Bağdat 69+2 sandalye
Türkmeneli olarak bilinen bölgede yer alan vilayetlere göre toplam sandalye sayısına baktığımızda (Bağdat hariç) 102 sandalyedir. 102 sandalyeden sadece, Kerkük’te 1’i ITC’den olmak üzere 2 sandalye, Musul’da 1’i ITC olmak üzere 3 sandalye, Erbil 0, Salahattin’de 1 Türkmen, ITC 0 ve Diyala 0 olmak üzere toplam 6 Türkmen milletvekilliği kazanıldı. Başka bir ifadeyle, 1000 yıldır Türkmenlerin ana yurdu olan Türkmeneli bölgesine ayrılan 102 sandalyenin sadece 6’sının -ITC ise sadece 2’si- kazanıldığı bir tabloda Türkmenlerin varlığı noktasında ne kadar korkunç olduğu görülüyor.
Türkmenlerin Çıkış Yolu
1975 Cezayir Anlaşması ile büyük yenilgiye uğrayan Irak siyasal Kürt hareketi, Washington ve Batılı ülkelerde sivil siyaset temelinde örgütlenmeleriyle büyük yenilgiyi Irak’ta kendi açılarından büyük başarıya dönüştürdüler. 1995 yılından itibaren söylediğimi tekrarlıyorum, Kürt hareketi için Washington ne kadar önemliyse, Iraklı Türkmen siyasi hareketi için de Ankara o kadar önemlidir. Iraklı Kürt siyaseti, Irak’ta elde ettiği kazanımları, uzun yıllardır Washington’da kurdukları temsilciliklere borçludur. Ne Cumhuriyetçilerin ne de Demokratçıların uzantısı olmadan Kürtçülük hareketinin genel menfaati doğrultusunda hareket etmeleri belirleyici olmuştur.

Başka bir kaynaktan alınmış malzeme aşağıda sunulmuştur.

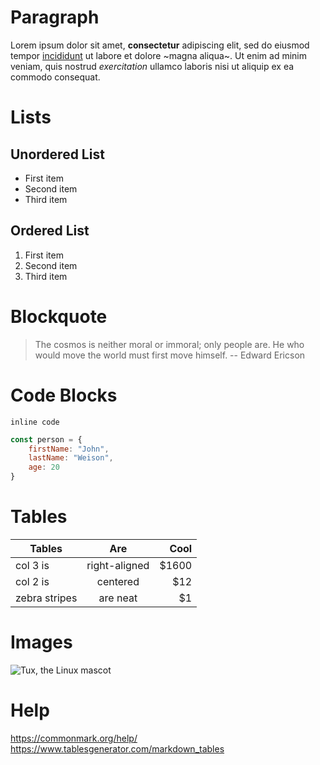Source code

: 
# Paragraph

Lorem ipsum dolor sit amet, **consectetur** adipiscing elit, sed do eiusmod tempor [incididunt](https://google.com) ut labore et dolore ~magna aliqua~. Ut enim ad minim veniam, quis nostrud *exercitation* ullamco laboris nisi ut aliquip ex ea commodo consequat.

# Lists

## Unordered List

- First item
- Second item
- Third item

## Ordered List

1. First item
2. Second item
3. Third item

# Blockquote

> The cosmos is neither moral or immoral; only people are. He who would move the world must first move himself.
-- Edward Ericson

# Code Blocks

`inline code`

```javascript
const person = {
    firstName: "John",
    lastName: "Weison",
    age: 20
}
```

# Tables

| Tables        | Are           | Cool  |
| ------------- |:-------------:| -----:|
| col 3 is      | right-aligned | $1600 |
| col 2 is      | centered      |   $12 |
| zebra stripes | are neat      |    $1 |

# Images

![Tux, the Linux mascot](https://unsplash.com/photos/C7NhAe1zhbw/download?force=true&w=1920)

# Help

<https://commonmark.org/help/>
<https://www.tablesgenerator.com/markdown_tables>

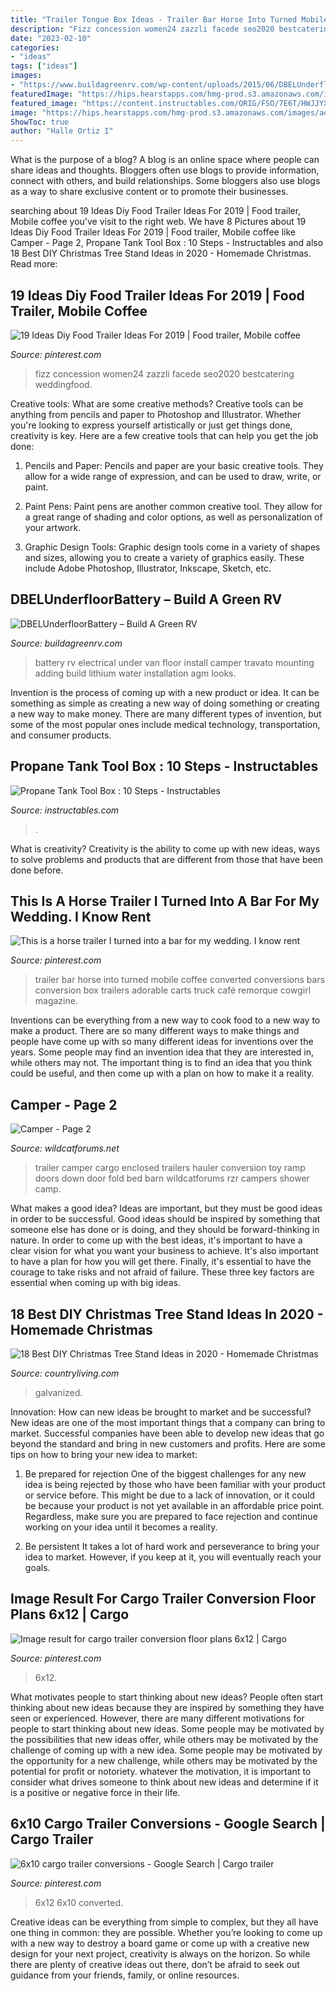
 ```yaml
---
title: "Trailer Tongue Box Ideas - Trailer Bar Horse Into Turned Mobile Coffee Converted Conversions Bars Conversion Box Trailers Adorable Carts Truck Café Remorque Cowgirl Magazine"
description: "Fizz concession women24 zazzli facede seo2020 bestcatering weddingfood"
date: "2023-02-10"
categories:
- "ideas"
tags: ["ideas"]
images:
- "https://www.buildagreenrv.com/wp-content/uploads/2015/06/DBELUnderfloorBattery.jpg"
featuredImage: "https://hips.hearstapps.com/hmg-prod.s3.amazonaws.com/images/aehomestylelifetreecollar-1566325182.jpg?crop=0.9998637787767334xw:1xh;center,top&amp;resize=480:*"
featured_image: "https://content.instructables.com/ORIG/FSO/7E6T/HWJJYX3K/FSO7E6THWJJYX3K.jpg?frame=1&amp;width=2100"
image: "https://hips.hearstapps.com/hmg-prod.s3.amazonaws.com/images/aehomestylelifetreecollar-1566325182.jpg?crop=0.9998637787767334xw:1xh;center,top&amp;resize=480:*"
ShowToc: true
author: "Halle Ortiz I"
---
```



What is the purpose of a blog?
A blog is an online space where people can share ideas and thoughts. Bloggers often use blogs to provide information, connect with others, and build relationships. Some bloggers also use blogs as a way to share exclusive content or to promote their businesses.

	

		
searching about 19 Ideas Diy Food Trailer Ideas For 2019 | Food trailer, Mobile coffee you've visit to the right web. We have 8 Pictures about 19 Ideas Diy Food Trailer Ideas For 2019 | Food trailer, Mobile coffee like Camper - Page 2, Propane Tank Tool Box : 10 Steps - Instructables and also 18 Best DIY Christmas Tree Stand Ideas in 2020 - Homemade Christmas. Read more:
		
    
## 19 Ideas Diy Food Trailer Ideas For 2019 | Food Trailer, Mobile Coffee

<img loading=lazy src="https://i.pinimg.com/736x/9a/25/93/9a259333513003e490f7be78101f0822.jpg" onerror="this.onerror=null;this.src='https://tse2.mm.bing.net/th?id=OIP.KNoH1C-Cdc9Xj4EQzUWgRwAAAA&amp;pid=15.1';" alt="19 Ideas Diy Food Trailer Ideas For 2019 | Food trailer, Mobile coffee">

_Source: pinterest.com_

>fizz concession women24 zazzli facede seo2020 bestcatering weddingfood. 

	

Creative tools: What are some creative methods?
Creative tools can be anything from pencils and paper to Photoshop and Illustrator. Whether you're looking to express yourself artistically or just get things done, creativity is key. Here are a few creative tools that can help you get the job done:
1. Pencils and Paper: Pencils and paper are your basic creative tools. They allow for a wide range of expression, and can be used to draw, write, or paint.

2. Paint Pens: Paint pens are another common creative tool. They allow for a great range of shading and color options, as well as personalization of your artwork.

3. Graphic Design Tools: Graphic design tools come in a variety of shapes and sizes, allowing you to create a variety of graphics easily. These include Adobe Photoshop, Illustrator, Inkscape, Sketch, etc.

    
## DBELUnderfloorBattery – Build A Green RV

<img loading=lazy src="https://www.buildagreenrv.com/wp-content/uploads/2015/06/DBELUnderfloorBattery.jpg" onerror="this.onerror=null;this.src='https://tse4.mm.bing.net/th?id=OIP.empAX-fG2x0co5qZUJdvBwAAAA&amp;pid=15.1';" alt="DBELUnderfloorBattery – Build A Green RV">

_Source: buildagreenrv.com_

>battery rv electrical under van floor install camper travato mounting adding build lithium water installation agm looks. 

	

Invention is the process of coming up with a new product or idea. It can be something as simple as creating a new way of doing something or creating a new way to make money. There are many different types of invention, but some of the most popular ones include medical technology, transportation, and consumer products.

    
## Propane Tank Tool Box : 10 Steps - Instructables

<img loading=lazy src="https://content.instructables.com/ORIG/FSO/7E6T/HWJJYX3K/FSO7E6THWJJYX3K.jpg?frame=1&amp;width=2100" onerror="this.onerror=null;this.src='https://tse1.mm.bing.net/th?id=OIP.ngcpAigEXATF9BbG7acfagHaEK&amp;pid=15.1';" alt="Propane Tank Tool Box : 10 Steps - Instructables">

_Source: instructables.com_

>. 

	

What is creativity?
Creativity is the ability to come up with new ideas, ways to solve problems and products that are different from those that have been done before.

    
## This Is A Horse Trailer I Turned Into A Bar For My Wedding. I Know Rent

<img loading=lazy src="https://i.pinimg.com/736x/d5/4c/8f/d54c8f3c639f4e730f96dedeb2140cbe.jpg" onerror="this.onerror=null;this.src='https://tse2.mm.bing.net/th?id=OIP.kgII15S58U7BosuRlzRGnQHaLH&amp;pid=15.1';" alt="This is a horse trailer I turned into a bar for my wedding. I know rent">

_Source: pinterest.com_

>trailer bar horse into turned mobile coffee converted conversions bars conversion box trailers adorable carts truck café remorque cowgirl magazine. 

	

Inventions can be everything from a new way to cook food to a new way to make a product. There are so many different ways to make things and people have come up with so many different ideas for inventions over the years. Some people may find an invention idea that they are interested in, while others may not. The important thing is to find an idea that you think could be useful, and then come up with a plan on how to make it a reality.

    
## Camper - Page 2

<img loading=lazy src="http://www.wildcatforums.net/forum/attachments/off-topic-discussion/3071d1336431464-camper-eca866d7.jpg" onerror="this.onerror=null;this.src='https://tse3.mm.bing.net/th?id=OIP.IpI7TP1KG4krCy-8OAgYhQHaE8&amp;pid=15.1';" alt="Camper - Page 2">

_Source: wildcatforums.net_

>trailer camper cargo enclosed trailers hauler conversion toy ramp doors down door fold bed barn wildcatforums rzr campers shower camp. 

	

What makes a good idea?
Ideas are important, but they must be good ideas in order to be successful. Good ideas should be inspired by something that someone else has done or is doing, and they should be forward-thinking in nature. In order to come up with the best ideas, it's important to have a clear vision for what you want your business to achieve. It's also important to have a plan for how you will get there. Finally, it's essential to have the courage to take risks and not afraid of failure. These three key factors are essential when coming up with big ideas.

    
## 18 Best DIY Christmas Tree Stand Ideas In 2020 - Homemade Christmas

<img loading=lazy src="https://hips.hearstapps.com/hmg-prod.s3.amazonaws.com/images/aehomestylelifetreecollar-1566325182.jpg?crop=0.9998637787767334xw:1xh;center,top&amp;resize=480:*" onerror="this.onerror=null;this.src='https://tse4.mm.bing.net/th?id=OIP.Y0U90WTKihkg7JIwTd-VtAHaLH&amp;pid=15.1';" alt="18 Best DIY Christmas Tree Stand Ideas in 2020 - Homemade Christmas">

_Source: countryliving.com_

>galvanized. 

	

Innovation: How can new ideas be brought to market and be successful?
New ideas are one of the most important things that a company can bring to market. Successful companies have been able to develop new ideas that go beyond the standard and bring in new customers and profits. Here are some tips on how to bring your new idea to market:
1. Be prepared for rejection
One of the biggest challenges for any new idea is being rejected by those who have been familiar with your product or service before. This might be due to a lack of innovation, or it could be because your product is not yet available in an affordable price point. Regardless, make sure you are prepared to face rejection and continue working on your idea until it becomes a reality.

2. Be persistent
It takes a lot of hard work and perseverance to bring your idea to market. However, if you keep at it, you will eventually reach your goals.

    
## Image Result For Cargo Trailer Conversion Floor Plans 6x12 | Cargo

<img loading=lazy src="https://i.pinimg.com/736x/63/64/2f/63642f683729739c5a2d15e37aa3b859.jpg" onerror="this.onerror=null;this.src='https://tse1.mm.bing.net/th?id=OIP.oWxYuGSoLMBZjrNtDmhRPQHaFi&amp;pid=15.1';" alt="Image result for cargo trailer conversion floor plans 6x12 | Cargo">

_Source: pinterest.com_

>6x12. 

	

What motivates people to start thinking about new ideas?
People often start thinking about new ideas because they are inspired by something they have seen or experienced. However, there are many different motivations for people to start thinking about new ideas. Some people may be motivated by the possibilities that new ideas offer, while others may be motivated by the challenge of coming up with a new idea. Some people may be motivated by the opportunity for a new challenge, while others may be motivated by the potential for profit or notoriety. whatever the motivation, it is important to consider what drives someone to think about new ideas and determine if it is a positive or negative force in their life.

    
## 6x10 Cargo Trailer Conversions - Google Search | Cargo Trailer

<img loading=lazy src="https://i.pinimg.com/736x/ba/86/cd/ba86cd2e3be1ba542b1b5213a6d44223.jpg" onerror="this.onerror=null;this.src='https://tse2.mm.bing.net/th?id=OIP.P48lqGVP1ShPsQS-OLfyiQAAAA&amp;pid=15.1';" alt="6x10 cargo trailer conversions - Google Search | Cargo trailer">

_Source: pinterest.com_

>6x12 6x10 converted. 

	

Creative ideas can be everything from simple to complex, but they all have one thing in common: they are possible. Whether you’re looking to come up with a new way to destroy a board game or come up with a creative new design for your next project, creativity is always on the horizon. So while there are plenty of creative ideas out there, don’t be afraid to seek out guidance from your friends, family, or online resources.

Dolayısıyla, Ankara temsilciliği başta olmak üzere, ITC’de üst düzey görevlilerin belli özelliklere sahip olmaları gerekmektedir. Uluslararası ve bölgesel gelişmeleri iyi okumak, öngörüye sahip olmak, Irak’ta yaşayan toplumda kabul görülmek, Araplarla ve yabancılarla kolayca diyalog kurmak gibi “stratejik beyin” özelliklerine haiz olmalıdır. Ayrıca Türkiye’de de hiçbir siyasi partinin uzantısı olmaksızın Irak’taki Türkmen mevcudiyetini koruma ve kollayabilme becerisine sahip olmalıdırlar. Türkmenler ve Türkmenelinin bu tip siyasetçilere ihtiyacı vardır. Aksi takdirde, Irak’taki Türkmen varlığı açık bir hedef haline gelecektir.